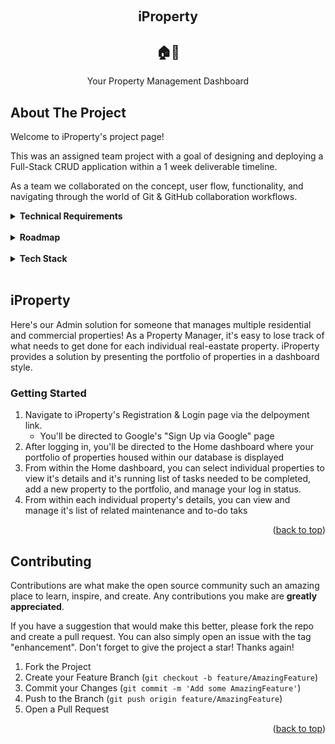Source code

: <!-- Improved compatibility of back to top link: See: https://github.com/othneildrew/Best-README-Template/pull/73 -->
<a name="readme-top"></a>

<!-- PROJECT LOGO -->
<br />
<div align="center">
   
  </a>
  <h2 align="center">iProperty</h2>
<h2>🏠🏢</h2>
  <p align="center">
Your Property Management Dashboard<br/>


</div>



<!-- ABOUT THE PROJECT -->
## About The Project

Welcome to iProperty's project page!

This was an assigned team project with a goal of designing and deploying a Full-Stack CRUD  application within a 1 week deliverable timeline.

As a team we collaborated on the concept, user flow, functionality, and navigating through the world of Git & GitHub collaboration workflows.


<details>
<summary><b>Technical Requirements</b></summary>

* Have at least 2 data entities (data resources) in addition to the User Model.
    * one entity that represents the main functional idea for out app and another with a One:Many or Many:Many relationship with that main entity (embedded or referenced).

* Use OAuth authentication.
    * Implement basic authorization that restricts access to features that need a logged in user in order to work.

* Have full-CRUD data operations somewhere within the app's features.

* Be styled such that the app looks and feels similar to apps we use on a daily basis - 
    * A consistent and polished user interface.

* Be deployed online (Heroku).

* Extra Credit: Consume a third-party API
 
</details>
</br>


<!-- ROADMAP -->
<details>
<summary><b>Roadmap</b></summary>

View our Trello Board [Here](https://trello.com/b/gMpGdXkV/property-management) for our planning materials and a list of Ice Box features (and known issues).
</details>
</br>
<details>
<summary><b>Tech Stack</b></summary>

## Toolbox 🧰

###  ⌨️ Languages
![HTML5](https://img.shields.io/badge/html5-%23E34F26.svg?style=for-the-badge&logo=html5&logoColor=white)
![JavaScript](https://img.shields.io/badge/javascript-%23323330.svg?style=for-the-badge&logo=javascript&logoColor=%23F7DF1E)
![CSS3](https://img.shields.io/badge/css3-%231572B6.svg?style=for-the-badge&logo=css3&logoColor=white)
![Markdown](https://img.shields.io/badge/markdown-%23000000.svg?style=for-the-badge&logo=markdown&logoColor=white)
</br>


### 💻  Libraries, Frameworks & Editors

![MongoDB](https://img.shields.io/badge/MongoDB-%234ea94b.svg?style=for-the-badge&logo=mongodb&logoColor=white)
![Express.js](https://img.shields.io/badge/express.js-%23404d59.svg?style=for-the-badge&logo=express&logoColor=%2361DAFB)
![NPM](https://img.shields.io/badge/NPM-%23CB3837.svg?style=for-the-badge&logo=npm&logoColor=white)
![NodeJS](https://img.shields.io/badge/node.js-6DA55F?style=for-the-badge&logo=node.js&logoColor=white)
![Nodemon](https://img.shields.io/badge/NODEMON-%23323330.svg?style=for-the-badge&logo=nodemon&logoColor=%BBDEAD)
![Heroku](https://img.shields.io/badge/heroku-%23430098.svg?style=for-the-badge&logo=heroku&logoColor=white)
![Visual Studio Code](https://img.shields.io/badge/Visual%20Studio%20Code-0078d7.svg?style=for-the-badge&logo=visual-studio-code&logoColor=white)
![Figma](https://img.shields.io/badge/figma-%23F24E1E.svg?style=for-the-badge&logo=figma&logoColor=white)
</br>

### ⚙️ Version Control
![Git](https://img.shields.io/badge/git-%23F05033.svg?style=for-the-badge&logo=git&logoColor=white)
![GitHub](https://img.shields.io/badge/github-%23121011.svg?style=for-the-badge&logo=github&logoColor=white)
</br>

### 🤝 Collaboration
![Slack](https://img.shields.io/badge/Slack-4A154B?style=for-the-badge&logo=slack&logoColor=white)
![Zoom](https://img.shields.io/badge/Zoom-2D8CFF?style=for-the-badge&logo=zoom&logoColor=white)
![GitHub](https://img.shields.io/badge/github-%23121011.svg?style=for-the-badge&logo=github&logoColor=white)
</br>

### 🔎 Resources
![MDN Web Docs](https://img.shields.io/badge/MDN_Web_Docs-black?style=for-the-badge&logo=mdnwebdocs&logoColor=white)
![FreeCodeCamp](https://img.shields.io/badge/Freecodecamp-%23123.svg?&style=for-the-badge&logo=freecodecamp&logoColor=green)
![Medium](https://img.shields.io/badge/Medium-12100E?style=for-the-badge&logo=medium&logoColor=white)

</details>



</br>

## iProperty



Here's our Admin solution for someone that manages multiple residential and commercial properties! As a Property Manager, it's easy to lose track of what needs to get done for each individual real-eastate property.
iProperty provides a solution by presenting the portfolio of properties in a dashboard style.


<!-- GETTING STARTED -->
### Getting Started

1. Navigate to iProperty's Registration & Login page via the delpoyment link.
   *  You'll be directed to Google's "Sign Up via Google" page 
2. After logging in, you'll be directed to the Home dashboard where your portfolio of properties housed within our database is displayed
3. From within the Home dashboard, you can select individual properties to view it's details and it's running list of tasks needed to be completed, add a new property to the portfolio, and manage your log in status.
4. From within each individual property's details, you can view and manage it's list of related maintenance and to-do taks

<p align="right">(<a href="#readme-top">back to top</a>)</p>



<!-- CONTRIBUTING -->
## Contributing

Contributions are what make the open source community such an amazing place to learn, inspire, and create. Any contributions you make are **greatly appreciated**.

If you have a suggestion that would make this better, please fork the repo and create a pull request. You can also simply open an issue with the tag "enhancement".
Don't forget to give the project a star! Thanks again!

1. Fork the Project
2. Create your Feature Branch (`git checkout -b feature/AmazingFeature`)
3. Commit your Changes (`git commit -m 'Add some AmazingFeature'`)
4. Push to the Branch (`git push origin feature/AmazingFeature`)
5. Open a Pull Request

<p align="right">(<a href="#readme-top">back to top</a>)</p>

(What the exercise asks):
Give the data again exactly. Keep the images out.

(Result):
Source code

: <!-- Improved compatibility of back to top link: See: https://github.com/othneildrew/Best-README-Template/pull/73 -->
<a name="readme-top"></a>

<!-- PROJECT LOGO -->
<br />
<div align="center">
   
  </a>
  <h2 align="center">iProperty</h2>
<h2>🏠🏢</h2>
  <p align="center">
Your Property Management Dashboard<br/>


</div>



<!-- ABOUT THE PROJECT -->
## About The Project

Welcome to iProperty's project page!

This was an assigned team project with a goal of designing and deploying a Full-Stack CRUD  application within a 1 week deliverable timeline.

As a team we collaborated on the concept, user flow, functionality, and navigating through the world of Git & GitHub collaboration workflows.


<details>
<summary><b>Technical Requirements</b></summary>

* Have at least 2 data entities (data resources) in addition to the User Model.
    * one entity that represents the main functional idea for out app and another with a One:Many or Many:Many relationship with that main entity (embedded or referenced).

* Use OAuth authentication.
    * Implement basic authorization that restricts access to features that need a logged in user in order to work.

* Have full-CRUD data operations somewhere within the app's features.

* Be styled such that the app looks and feels similar to apps we use on a daily basis - 
    * A consistent and polished user interface.

* Be deployed online (Heroku).

* Extra Credit: Consume a third-party API
 
</details>
</br>


<!-- ROADMAP -->
<details>
<summary><b>Roadmap</b></summary>

View our Trello Board [Here](https://trello.com/b/gMpGdXkV/property-management) for our planning materials and a list of Ice Box features (and known issues).
</details>
</br>
<details>
<summary><b>Tech Stack</b></summary>

## Toolbox 🧰

###  ⌨️ Languages
![HTML5](https://img.shields.io/badge/html5-%23E34F26.svg?style=for-the-badge&logo=html5&logoColor=white)
![JavaScript](https://img.shields.io/badge/javascript-%23323330.svg?style=for-the-badge&logo=javascript&logoColor=%23F7DF1E)
![CSS3](https://img.shields.io/badge/css3-%231572B6.svg?style=for-the-badge&logo=css3&logoColor=white)
![Markdown](https://img.shields.io/badge/markdown-%23000000.svg?style=for-the-badge&logo=markdown&logoColor=white)
</br>


### 💻  Libraries, Frameworks & Editors

![MongoDB](https://img.shields.io/badge/MongoDB-%234ea94b.svg?style=for-the-badge&logo=mongodb&logoColor=white)
![Express.js](https://img.shields.io/badge/express.js-%23404d59.svg?style=for-the-badge&logo=express&logoColor=%2361DAFB)
![NPM](https://img.shields.io/badge/NPM-%23CB3837.svg?style=for-the-badge&logo=npm&logoColor=white)
![NodeJS](https://img.shields.io/badge/node.js-6DA55F?style=for-the-badge&logo=node.js&logoColor=white)
![Nodemon](https://img.shields.io/badge/NODEMON-%23323330.svg?style=for-the-badge&logo=nodemon&logoColor=%BBDEAD)
![Heroku](https://img.shields.io/badge/heroku-%23430098.svg?style=for-the-badge&logo=heroku&logoColor=white)
![Visual Studio Code](https://img.shields.io/badge/Visual%20Studio%20Code-0078d7.svg?style=for-the-badge&logo=visual-studio-code&logoColor=white)
![Figma](https://img.shields.io/badge/figma-%23F24E1E.svg?style=for-the-badge&logo=figma&logoColor=white)
</br>

### ⚙️ Version Control
![Git](https://img.shields.io/badge/git-%23F05033.svg?style=for-the-badge&logo=git&logoColor=white)
![GitHub](https://img.shields.io/badge/github-%23121011.svg?style=for-the-badge&logo=github&logoColor=white)
</br>

### 🤝 Collaboration
![Slack](https://img.shields.io/badge/Slack-4A154B?style=for-the-badge&logo=slack&logoColor=white)
![Zoom](https://img.shields.io/badge/Zoom-2D8CFF?style=for-the-badge&logo=zoom&logoColor=white)
![GitHub](https://img.shields.io/badge/github-%23121011.svg?style=for-the-badge&logo=github&logoColor=white)
</br>

### 🔎 Resources
![MDN Web Docs](https://img.shields.io/badge/MDN_Web_Docs-black?style=for-the-badge&logo=mdnwebdocs&logoColor=white)
![FreeCodeCamp](https://img.shields.io/badge/Freecodecamp-%23123.svg?&style=for-the-badge&logo=freecodecamp&logoColor=green)
![Medium](https://img.shields.io/badge/Medium-12100E?style=for-the-badge&logo=medium&logoColor=white)

</details>



</br>

## iProperty



Here's our Admin solution for someone that manages multiple residential and commercial properties! As a Property Manager, it's easy to lose track of what needs to get done for each individual real-eastate property.
iProperty provides a solution by presenting the portfolio of properties in a dashboard style.


<!-- GETTING STARTED -->
### Getting Started

1. Navigate to iProperty's Registration & Login page via the delpoyment link.
   *  You'll be directed to Google's "Sign Up via Google" page 
2. After logging in, you'll be directed to the Home dashboard where your portfolio of properties housed within our database is displayed
3. From within the Home dashboard, you can select individual properties to view it's details and it's running list of tasks needed to be completed, add a new property to the portfolio, and manage your log in status.
4. From within each individual property's details, you can view and manage it's list of related maintenance and to-do taks

<p align="right">(<a href="#readme-top">back to top</a>)</p>



<!-- CONTRIBUTING -->
## Contributing

Contributions are what make the open source community such an amazing place to learn, inspire, and create. Any contributions you make are **greatly appreciated**.

If you have a suggestion that would make this better, please fork the repo and create a pull request. You can also simply open an issue with the tag "enhancement".
Don't forget to give the project a star! Thanks again!

1. Fork the Project
2. Create your Feature Branch (`git checkout -b feature/AmazingFeature`)
3. Commit your Changes (`git commit -m 'Add some AmazingFeature'`)
4. Push to the Branch (`git push origin feature/AmazingFeature`)
5. Open a Pull Request

<p align="right">(<a href="#readme-top">back to top</a>)</p>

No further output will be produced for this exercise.